#### TASK GOAL
Down to the last line, output the records below exactly.

---------- RECORDED DATA ----------

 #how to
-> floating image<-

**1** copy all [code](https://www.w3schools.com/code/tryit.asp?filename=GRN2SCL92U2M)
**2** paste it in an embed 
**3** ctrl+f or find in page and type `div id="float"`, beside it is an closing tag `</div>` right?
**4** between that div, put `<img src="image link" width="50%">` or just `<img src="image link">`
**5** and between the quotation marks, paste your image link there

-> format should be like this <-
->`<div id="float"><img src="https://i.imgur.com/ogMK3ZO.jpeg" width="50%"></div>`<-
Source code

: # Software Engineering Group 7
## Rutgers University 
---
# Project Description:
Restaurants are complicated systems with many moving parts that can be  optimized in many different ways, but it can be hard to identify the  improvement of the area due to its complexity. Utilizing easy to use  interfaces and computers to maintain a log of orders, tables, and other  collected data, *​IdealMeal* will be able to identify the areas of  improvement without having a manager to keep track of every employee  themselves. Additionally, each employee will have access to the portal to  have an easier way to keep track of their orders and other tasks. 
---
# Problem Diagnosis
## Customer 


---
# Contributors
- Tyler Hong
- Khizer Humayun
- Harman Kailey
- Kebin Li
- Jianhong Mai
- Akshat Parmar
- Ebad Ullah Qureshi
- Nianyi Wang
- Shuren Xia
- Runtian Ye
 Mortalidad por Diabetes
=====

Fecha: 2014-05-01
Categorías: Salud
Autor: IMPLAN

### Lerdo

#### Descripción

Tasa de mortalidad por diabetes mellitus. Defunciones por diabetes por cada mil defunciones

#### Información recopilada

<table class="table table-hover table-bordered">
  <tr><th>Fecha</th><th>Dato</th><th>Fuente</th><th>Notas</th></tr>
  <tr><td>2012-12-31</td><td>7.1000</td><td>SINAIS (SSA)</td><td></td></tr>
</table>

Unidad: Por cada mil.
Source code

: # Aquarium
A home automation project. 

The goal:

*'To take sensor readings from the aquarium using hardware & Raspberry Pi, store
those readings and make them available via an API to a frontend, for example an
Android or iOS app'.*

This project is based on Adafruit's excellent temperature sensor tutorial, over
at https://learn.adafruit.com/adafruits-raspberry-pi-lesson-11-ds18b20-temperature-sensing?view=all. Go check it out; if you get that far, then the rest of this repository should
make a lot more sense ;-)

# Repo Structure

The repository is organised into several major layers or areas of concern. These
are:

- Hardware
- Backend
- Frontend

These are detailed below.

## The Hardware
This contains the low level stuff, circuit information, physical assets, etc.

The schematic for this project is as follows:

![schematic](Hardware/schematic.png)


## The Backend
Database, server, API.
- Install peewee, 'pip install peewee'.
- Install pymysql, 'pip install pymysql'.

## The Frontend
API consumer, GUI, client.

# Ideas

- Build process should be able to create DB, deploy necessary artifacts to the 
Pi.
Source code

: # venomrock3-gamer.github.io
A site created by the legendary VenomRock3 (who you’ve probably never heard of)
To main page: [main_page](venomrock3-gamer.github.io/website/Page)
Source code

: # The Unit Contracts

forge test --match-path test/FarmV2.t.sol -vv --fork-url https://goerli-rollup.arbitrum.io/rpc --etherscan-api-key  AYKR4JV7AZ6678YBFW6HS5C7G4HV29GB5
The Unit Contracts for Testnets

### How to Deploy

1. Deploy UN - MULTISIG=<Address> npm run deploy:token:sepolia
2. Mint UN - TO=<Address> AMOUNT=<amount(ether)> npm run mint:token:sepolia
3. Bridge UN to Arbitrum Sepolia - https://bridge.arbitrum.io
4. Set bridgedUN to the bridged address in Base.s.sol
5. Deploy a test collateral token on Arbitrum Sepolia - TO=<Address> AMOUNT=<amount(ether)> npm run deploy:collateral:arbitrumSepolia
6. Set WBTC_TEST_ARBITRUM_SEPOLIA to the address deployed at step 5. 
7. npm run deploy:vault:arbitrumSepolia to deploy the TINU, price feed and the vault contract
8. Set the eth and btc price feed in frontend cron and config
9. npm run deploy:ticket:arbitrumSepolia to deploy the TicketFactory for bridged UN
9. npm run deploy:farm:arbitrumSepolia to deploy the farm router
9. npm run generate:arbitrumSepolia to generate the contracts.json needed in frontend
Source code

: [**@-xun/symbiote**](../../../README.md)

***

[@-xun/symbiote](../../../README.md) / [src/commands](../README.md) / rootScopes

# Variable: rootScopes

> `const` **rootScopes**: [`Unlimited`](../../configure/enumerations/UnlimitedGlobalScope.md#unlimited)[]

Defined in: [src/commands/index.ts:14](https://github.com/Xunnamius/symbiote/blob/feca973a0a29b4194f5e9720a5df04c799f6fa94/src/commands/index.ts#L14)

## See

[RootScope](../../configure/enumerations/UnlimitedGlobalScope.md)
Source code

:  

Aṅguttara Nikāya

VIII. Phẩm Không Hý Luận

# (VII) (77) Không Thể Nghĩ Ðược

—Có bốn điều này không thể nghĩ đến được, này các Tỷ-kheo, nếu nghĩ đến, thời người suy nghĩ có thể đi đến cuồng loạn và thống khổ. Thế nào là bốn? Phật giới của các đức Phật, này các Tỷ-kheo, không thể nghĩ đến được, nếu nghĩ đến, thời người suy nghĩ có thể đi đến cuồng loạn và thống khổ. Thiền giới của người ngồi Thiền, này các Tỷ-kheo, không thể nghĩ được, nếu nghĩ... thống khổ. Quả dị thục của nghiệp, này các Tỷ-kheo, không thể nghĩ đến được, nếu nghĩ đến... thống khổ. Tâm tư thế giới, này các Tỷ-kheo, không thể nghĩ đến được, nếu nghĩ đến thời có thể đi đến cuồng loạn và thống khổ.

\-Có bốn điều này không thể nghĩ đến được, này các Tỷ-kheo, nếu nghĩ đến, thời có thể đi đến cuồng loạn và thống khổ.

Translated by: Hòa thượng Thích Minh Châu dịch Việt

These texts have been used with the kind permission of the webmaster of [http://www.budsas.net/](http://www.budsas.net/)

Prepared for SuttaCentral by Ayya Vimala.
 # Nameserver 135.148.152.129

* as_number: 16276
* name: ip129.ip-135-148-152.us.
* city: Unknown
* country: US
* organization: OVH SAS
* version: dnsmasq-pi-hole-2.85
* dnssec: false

----------

#### ANSWER SPACE
 #how to
-> floating image<-

**1** copy all [code](https://www.w3schools.com/code/tryit.asp?filename=GRN2SCL92U2M)
**2** paste it in an embed 
**3** ctrl+f or find in page and type `div id="float"`, beside it is an closing tag `</div>` right?
**4** between that div, put `<img src="image link" width="50%">` or just `<img src="image link">`
**5** and between the quotation marks, paste your image link there

-> format should be like this <-
->`<div id="float"><img src="https://i.imgur.com/ogMK3ZO.jpeg" width="50%"></div>`<-
Source code

: # Software Engineering Group 7
## Rutgers University 
---
# Project Description:
Restaurants are complicated systems with many moving parts that can be  optimized in many different ways, but it can be hard to identify the  improvement of the area due to its complexity. Utilizing easy to use  interfaces and computers to maintain a log of orders, tables, and other  collected data, *​IdealMeal* will be able to identify the areas of  improvement without having a manager to keep track of every employee  themselves. Additionally, each employee will have access to the portal to  have an easier way to keep track of their orders and other tasks. 
---
# Problem Diagnosis
## Customer 


---
# Contributors
- Tyler Hong
- Khizer Humayun
- Harman Kailey
- Kebin Li
- Jianhong Mai
- Akshat Parmar
- Ebad Ullah Qureshi
- Nianyi Wang
- Shuren Xia
- Runtian Ye
 Mortalidad por Diabetes
=====

Fecha: 2014-05-01
Categorías: Salud
Autor: IMPLAN

### Lerdo

#### Descripción

Tasa de mortalidad por diabetes mellitus. Defunciones por diabetes por cada mil defunciones

#### Información recopilada

<table class="table table-hover table-bordered">
  <tr><th>Fecha</th><th>Dato</th><th>Fuente</th><th>Notas</th></tr>
  <tr><td>2012-12-31</td><td>7.1000</td><td>SINAIS (SSA)</td><td></td></tr>
</table>

Unidad: Por cada mil.
Source code

: # Aquarium
A home automation project. 

The goal:

*'To take sensor readings from the aquarium using hardware & Raspberry Pi, store
those readings and make them available via an API to a frontend, for example an
Android or iOS app'.*

This project is based on Adafruit's excellent temperature sensor tutorial, over
at https://learn.adafruit.com/adafruits-raspberry-pi-lesson-11-ds18b20-temperature-sensing?view=all. Go check it out; if you get that far, then the rest of this repository should
make a lot more sense ;-)

# Repo Structure

The repository is organised into several major layers or areas of concern. These
are:

- Hardware
- Backend
- Frontend

These are detailed below.

## The Hardware
This contains the low level stuff, circuit information, physical assets, etc.

The schematic for this project is as follows:

![schematic](Hardware/schematic.png)


## The Backend
Database, server, API.
- Install peewee, 'pip install peewee'.
- Install pymysql, 'pip install pymysql'.

## The Frontend
API consumer, GUI, client.

# Ideas

- Build process should be able to create DB, deploy necessary artifacts to the 
Pi.
Source code

: # venomrock3-gamer.github.io
A site created by the legendary VenomRock3 (who you’ve probably never heard of)
To main page: [main_page](venomrock3-gamer.github.io/website/Page)
Source code

: # The Unit Contracts

forge test --match-path test/FarmV2.t.sol -vv --fork-url https://goerli-rollup.arbitrum.io/rpc --etherscan-api-key  AYKR4JV7AZ6678YBFW6HS5C7G4HV29GB5
The Unit Contracts for Testnets

### How to Deploy

1. Deploy UN - MULTISIG=<Address> npm run deploy:token:sepolia
2. Mint UN - TO=<Address> AMOUNT=<amount(ether)> npm run mint:token:sepolia
3. Bridge UN to Arbitrum Sepolia - https://bridge.arbitrum.io
4. Set bridgedUN to the bridged address in Base.s.sol
5. Deploy a test collateral token on Arbitrum Sepolia - TO=<Address> AMOUNT=<amount(ether)> npm run deploy:collateral:arbitrumSepolia
6. Set WBTC_TEST_ARBITRUM_SEPOLIA to the address deployed at step 5. 
7. npm run deploy:vault:arbitrumSepolia to deploy the TINU, price feed and the vault contract
8. Set the eth and btc price feed in frontend cron and config
9. npm run deploy:ticket:arbitrumSepolia to deploy the TicketFactory for bridged UN
9. npm run deploy:farm:arbitrumSepolia to deploy the farm router
9. npm run generate:arbitrumSepolia to generate the contracts.json needed in frontend
Source code

: [**@-xun/symbiote**](../../../README.md)

***

[@-xun/symbiote](../../../README.md) / [src/commands](../README.md) / rootScopes

# Variable: rootScopes

> `const` **rootScopes**: [`Unlimited`](../../configure/enumerations/UnlimitedGlobalScope.md#unlimited)[]

Defined in: [src/commands/index.ts:14](https://github.com/Xunnamius/symbiote/blob/feca973a0a29b4194f5e9720a5df04c799f6fa94/src/commands/index.ts#L14)

## See

[RootScope](../../configure/enumerations/UnlimitedGlobalScope.md)
Source code

:  

Aṅguttara Nikāya

VIII. Phẩm Không Hý Luận

# (VII) (77) Không Thể Nghĩ Ðược

—Có bốn điều này không thể nghĩ đến được, này các Tỷ-kheo, nếu nghĩ đến, thời người suy nghĩ có thể đi đến cuồng loạn và thống khổ. Thế nào là bốn? Phật giới của các đức Phật, này các Tỷ-kheo, không thể nghĩ đến được, nếu nghĩ đến, thời người suy nghĩ có thể đi đến cuồng loạn và thống khổ. Thiền giới của người ngồi Thiền, này các Tỷ-kheo, không thể nghĩ được, nếu nghĩ... thống khổ. Quả dị thục của nghiệp, này các Tỷ-kheo, không thể nghĩ đến được, nếu nghĩ đến... thống khổ. Tâm tư thế giới, này các Tỷ-kheo, không thể nghĩ đến được, nếu nghĩ đến thời có thể đi đến cuồng loạn và thống khổ.

\-Có bốn điều này không thể nghĩ đến được, này các Tỷ-kheo, nếu nghĩ đến, thời có thể đi đến cuồng loạn và thống khổ.

Translated by: Hòa thượng Thích Minh Châu dịch Việt

These texts have been used with the kind permission of the webmaster of [http://www.budsas.net/](http://www.budsas.net/)

Prepared for SuttaCentral by Ayya Vimala.
 # Nameserver 135.148.152.129

* as_number: 16276
* name: ip129.ip-135-148-152.us.
* city: Unknown
* country: US
* organization: OVH SAS
* version: dnsmasq-pi-hole-2.85
* dnssec: false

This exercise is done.